Palmyra by Valerie Jaudon.

Robert Miller/Wynn Las Vegas


Next door is Sartiano’s, an Italian restaurant open to the public and overseen by three-time James Beard Award winner Alfred Portale, with chef Michael Rubinstein leading day-to-day operations. The dining room hums with old-school glamour: tailored banquettes, dark woods, prime cuts, and classic pastas.

At Zero Bond, dining is drawn from the same Portale-led kitchen. Members can order breakfast, lunch, or dinner nearly anywhere—in the salon, at the bar, or on the terrace overlooking the links. The Fairway Grill offers reservable seating with its own menu and a view almost too European for the Nevada desert—think manicured fairway and a curated sculpture garden.
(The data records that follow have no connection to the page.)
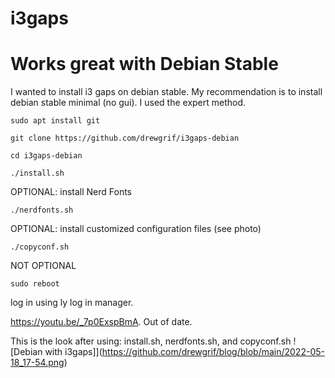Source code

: # i3gaps
# Works great with Debian Stable
I wanted to install i3 gaps on debian stable.
My recommendation is to install debian stable minimal (no gui).
I used the expert method.

```
sudo apt install git

git clone https://github.com/drewgrif/i3gaps-debian

cd i3gaps-debian

./install.sh
```

OPTIONAL:
install Nerd Fonts
```
./nerdfonts.sh
```
OPTIONAL:
install customized configuration files (see photo)
```
./copyconf.sh
```
NOT OPTIONAL
```
sudo reboot
```

log in using ly log in manager.

https://youtu.be/_7p0ExspBmA.  Out of date.

This is the look after using: install.sh, nerdfonts.sh, and copyconf.sh
![Debian with i3gaps]](https://github.com/drewgrif/blog/blob/main/2022-05-18_17-54.png)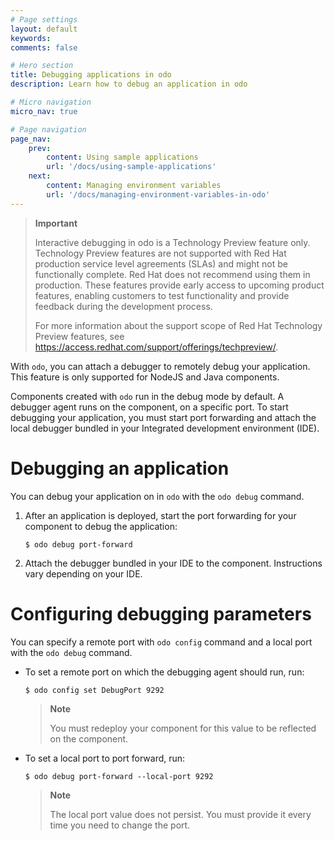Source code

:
 ```yaml
---
# Page settings
layout: default
keywords:
comments: false

# Hero section
title: Debugging applications in odo
description: Learn how to debug an application in odo

# Micro navigation
micro_nav: true

# Page navigation
page_nav:
    prev:
        content: Using sample applications
        url: '/docs/using-sample-applications'
    next:
        content: Managing environment variables
        url: '/docs/managing-environment-variables-in-odo'
---
```

> **Important**
> 
> Interactive debugging in odo is a Technology Preview feature only.
> Technology Preview features are not supported with Red Hat production
> service level agreements (SLAs) and might not be functionally
> complete. Red Hat does not recommend using them in production. These
> features provide early access to upcoming product features, enabling
> customers to test functionality and provide feedback during the
> development process.
> 
> For more information about the support scope of Red Hat Technology
> Preview features, see
> <https://access.redhat.com/support/offerings/techpreview/>.

With `odo`, you can attach a debugger to remotely debug your
application. This feature is only supported for NodeJS and Java
components.

Components created with `odo` run in the debug mode by default. A
debugger agent runs on the component, on a specific port. To start
debugging your application, you must start port forwarding and attach
the local debugger bundled in your Integrated development environment
(IDE).

# Debugging an application

You can debug your application on in `odo` with the `odo debug` command.

1.  After an application is deployed, start the port forwarding for your
    component to debug the application:
    
        $ odo debug port-forward

2.  Attach the debugger bundled in your IDE to the component.
    Instructions vary depending on your IDE.

# Configuring debugging parameters

You can specify a remote port with `odo config` command and a local port
with the `odo debug` command.

  - To set a remote port on which the debugging agent should run, run:
    
        $ odo config set DebugPort 9292
    
    > **Note**
    > 
    > You must redeploy your component for this value to be reflected on
    > the component.

  - To set a local port to port forward, run:
    
        $ odo debug port-forward --local-port 9292
    
    > **Note**
    > 
    > The local port value does not persist. You must provide it every
    > time you need to change the port.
Upstairs, the penthouse level functions as a private living room for major sporting events and intimate dinners, complete with a poker room. Downstairs, Disco Bey Bey, a compact late-night room, delivers a chic space for after-hours entertainment.

Membership for Zero Bond at Wynn Las Vegas starts with a $1,000 initiation fee and $2,750 in annual dues. Meanwhile, the founding tier—priced at $50,000 initiation and $7,500 annually—includes reciprocal access to the Manhattan location and expanded privileges. Membership has been quietly curated for more than a year—a deliberate mix of global names and locals.

“The foundation of Zero Bond’s community DNA is the locals,” Sartiano says. “Otherwise you’re just another place on the Strip.”